■ Work required
Nothing in the records below should be altered in the copy, although the pictures must be left out.

Dataset items
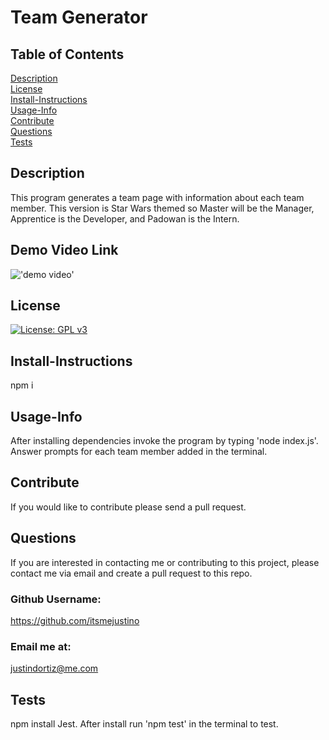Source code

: 
# Team Generator<br>
## Table of Contents <br>
[Description](#description)<br>
[License](#license)<br>
[Install-Instructions](#install-Instructions)<br>
[Usage-Info](#usage-Info)<br>
[Contribute](#contribute)<br>
[Questions](#questions)<br>
[Tests](#tests)<br>

## Description 
  This program generates a team page with information about each team member. This version is Star Wars themed so Master will be the Manager, Apprentice is the Developer, and Padowan is the Intern.
## Demo Video Link
!['demo video'](https://drive.google.com/file/d/1ow7qVECJkpcqSEDhvUsG_Xi9r-6tA3_O/view)<br>
## License
  [![License: GPL v3](https://img.shields.io/badge/License-GPL%20v3-blue.svg)](https://www.gnu.org/licenses/gpl-3.0)
## Install-Instructions 
  npm i 
## Usage-Info
  After installing dependencies invoke the program by typing 'node index.js'. Answer prompts for each team member added in the terminal.
## Contribute
  If you would like to contribute please send a pull request.

## Questions 
If you are interested in contacting me or contributing to this project, please contact me via email and create a pull request to this repo.
### Github Username: 
https://github.com/itsmejustino
### Email me at: 
  justindortiz@me.com 
## Tests 
  npm install Jest. After install run 'npm test' in the terminal to test.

■ The completed task
Source code

: 
# Team Generator<br>
## Table of Contents <br>
[Description](#description)<br>
[License](#license)<br>
[Install-Instructions](#install-Instructions)<br>
[Usage-Info](#usage-Info)<br>
[Contribute](#contribute)<br>
[Questions](#questions)<br>
[Tests](#tests)<br>

## Description 
  This program generates a team page with information about each team member. This version is Star Wars themed so Master will be the Manager, Apprentice is the Developer, and Padowan is the Intern.
## Demo Video Link
!['demo video'](https://drive.google.com/file/d/1ow7qVECJkpcqSEDhvUsG_Xi9r-6tA3_O/view)<br>
## License
  [![License: GPL v3](https://img.shields.io/badge/License-GPL%20v3-blue.svg)](https://www.gnu.org/licenses/gpl-3.0)
## Install-Instructions 
  npm i 
## Usage-Info
  After installing dependencies invoke the program by typing 'node index.js'. Answer prompts for each team member added in the terminal.
## Contribute
  If you would like to contribute please send a pull request.

## Questions 
If you are interested in contacting me or contributing to this project, please contact me via email and create a pull request to this repo.
### Github Username: 
https://github.com/itsmejustino
### Email me at: 
  justindortiz@me.com 
## Tests 
  npm install Jest. After install run 'npm test' in the terminal to test.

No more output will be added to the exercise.